=== Exercise ===
Report all lines of the data below that hold the word "each".

Dataset items:
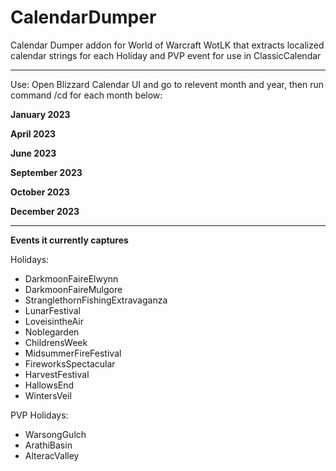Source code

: # CalendarDumper
Calendar Dumper addon for World of Warcraft WotLK that extracts localized calendar strings for each Holiday and PVP event for use in ClassicCalendar

---
Use:
Open Blizzard Calendar UI and go to relevent month and year, then run command /cd for each month below:

**January 2023**

**April 2023**
  
**June 2023**

**September 2023**

**October 2023**

**December 2023**

---

**Events it currently captures**

Holidays:
- DarkmoonFaireElwynn
- DarkmoonFaireMulgore
- StranglethornFishingExtravaganza
- LunarFestival
- LoveisintheAir
- Noblegarden
- ChildrensWeek
- MidsummerFireFestival
- FireworksSpectacular
- HarvestFestival
- HallowsEnd
- WintersVeil

PVP Holidays:
- WarsongGulch
- ArathiBasin
- AlteracValley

=== Task response ===
Calendar Dumper addon for World of Warcraft WotLK that extracts localized calendar strings for each Holiday and PVP event for use in ClassicCalendar
Open Blizzard Calendar UI and go to relevent month and year, then run command /cd for each month below:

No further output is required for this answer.